The Verizon retail demo mode doesn't become active if the package is enabled and regardless they haven't actually demonstrated enabling any of the Verizon apps on Pixels through the Play Store. Enabling the retail demo app doesn't add any remote attack surface.

Verizon's Android apps are additional attack surface for Verizon Android users on any Android device with proper support for Verizon. The retail demo app has yet to be shown to add any relevant attack surface. Despite that, there's a massive amount of news coverage portraying it as if this was accidentally included (it wasn't) or included for no explicable reason (it used to be used by Verizon for demos in their stores). The other apps in the suite are used as part of providing useful Verizon features because they refuse to do things in a standard way.

GrapheneOS has never included these so it's missing features on Verizon including Wi-Fi calling which work with any normal carrier such as T-Mobile. We're previously analyzed the apps and have repeatedly written about them and our privacy/security concerns. The retail demo app isn't part of what's concerning from our perspective.

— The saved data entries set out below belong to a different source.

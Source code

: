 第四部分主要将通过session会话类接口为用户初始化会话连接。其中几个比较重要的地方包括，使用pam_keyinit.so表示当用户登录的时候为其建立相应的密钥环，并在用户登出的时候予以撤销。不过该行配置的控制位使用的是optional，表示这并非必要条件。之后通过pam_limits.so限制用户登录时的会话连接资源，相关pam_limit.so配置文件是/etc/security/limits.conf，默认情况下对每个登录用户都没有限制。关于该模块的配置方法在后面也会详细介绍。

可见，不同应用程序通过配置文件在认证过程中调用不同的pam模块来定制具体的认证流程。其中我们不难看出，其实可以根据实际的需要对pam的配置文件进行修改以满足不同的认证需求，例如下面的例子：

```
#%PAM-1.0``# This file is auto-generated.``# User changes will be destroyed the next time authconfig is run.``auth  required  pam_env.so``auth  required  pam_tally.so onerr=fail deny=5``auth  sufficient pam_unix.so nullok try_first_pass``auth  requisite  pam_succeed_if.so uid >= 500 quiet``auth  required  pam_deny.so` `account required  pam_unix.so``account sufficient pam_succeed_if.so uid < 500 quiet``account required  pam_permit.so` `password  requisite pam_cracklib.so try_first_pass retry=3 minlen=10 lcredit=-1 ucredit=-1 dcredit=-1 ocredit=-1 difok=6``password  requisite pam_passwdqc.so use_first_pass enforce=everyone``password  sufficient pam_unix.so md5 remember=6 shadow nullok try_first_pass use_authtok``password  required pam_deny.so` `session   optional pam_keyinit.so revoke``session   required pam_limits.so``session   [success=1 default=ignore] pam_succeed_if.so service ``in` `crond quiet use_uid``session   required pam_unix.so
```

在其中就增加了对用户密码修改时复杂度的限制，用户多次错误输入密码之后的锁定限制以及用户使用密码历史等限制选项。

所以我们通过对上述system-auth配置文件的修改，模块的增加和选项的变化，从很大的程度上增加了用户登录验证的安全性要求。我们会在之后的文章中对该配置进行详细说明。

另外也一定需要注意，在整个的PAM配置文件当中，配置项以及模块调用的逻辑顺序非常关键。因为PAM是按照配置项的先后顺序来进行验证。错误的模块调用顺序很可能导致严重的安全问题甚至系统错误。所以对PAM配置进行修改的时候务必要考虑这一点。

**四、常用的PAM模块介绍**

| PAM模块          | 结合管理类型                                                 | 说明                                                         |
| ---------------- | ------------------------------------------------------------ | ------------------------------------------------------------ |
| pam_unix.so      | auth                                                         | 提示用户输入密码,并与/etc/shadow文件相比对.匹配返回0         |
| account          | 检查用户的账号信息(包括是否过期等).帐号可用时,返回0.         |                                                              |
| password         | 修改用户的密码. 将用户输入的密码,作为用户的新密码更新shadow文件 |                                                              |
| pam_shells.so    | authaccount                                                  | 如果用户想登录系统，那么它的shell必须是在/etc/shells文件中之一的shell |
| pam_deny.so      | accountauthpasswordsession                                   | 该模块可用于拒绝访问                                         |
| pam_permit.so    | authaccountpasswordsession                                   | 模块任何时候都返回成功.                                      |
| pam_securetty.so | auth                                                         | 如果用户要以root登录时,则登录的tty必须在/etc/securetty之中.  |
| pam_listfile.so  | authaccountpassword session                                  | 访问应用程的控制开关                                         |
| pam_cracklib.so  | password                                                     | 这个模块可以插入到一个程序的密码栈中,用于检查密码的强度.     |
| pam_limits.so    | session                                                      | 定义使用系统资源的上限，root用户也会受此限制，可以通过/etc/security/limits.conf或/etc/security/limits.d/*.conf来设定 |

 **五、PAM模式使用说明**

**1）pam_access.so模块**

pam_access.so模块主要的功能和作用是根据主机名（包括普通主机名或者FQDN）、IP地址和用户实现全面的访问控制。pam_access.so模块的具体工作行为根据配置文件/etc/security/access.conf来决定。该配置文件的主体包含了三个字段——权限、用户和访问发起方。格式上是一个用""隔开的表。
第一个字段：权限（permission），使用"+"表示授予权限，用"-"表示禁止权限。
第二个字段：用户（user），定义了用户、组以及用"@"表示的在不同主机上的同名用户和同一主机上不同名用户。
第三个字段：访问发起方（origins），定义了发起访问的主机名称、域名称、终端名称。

iVerify, etc. talk about iOS not including carrier apps but it has included a lot of similar functionality for carriers. They're portraying it as Google not having access to the code and not knowing what the apps do which is at least to us is a strange thing to assume. There are many things wrong with the overall claims. The motivation to promote their product by portraying it as finding this is clear, but they clearly shouldn't get credit for that and we've demonstrated that in our thread. We can provide further examples beyond the thread and commit we linked. This section talks about the carrier apps and is not new or modified recently:

https://grapheneos.org/features#broad-carrier-support

We have a lot of past threads on Twitter about it. A lot is on our pre-2018 Twitter account which got stolen from the GrapheneOS project.

[strcat]

Enabling the package doesn't mean the app is active. You also haven't actually demonstrated enabling any of the non-Verizon apps on a non-Verizon SIM with this. You're presenting it as contradicting what we've said but you haven't and are mistaken about what's needed to enable the Verizon retail demo mode. Simply having a Verizon SIM enables the package but the retail mode app is disabled unless the device is put in demo mode with an under the hood setting change.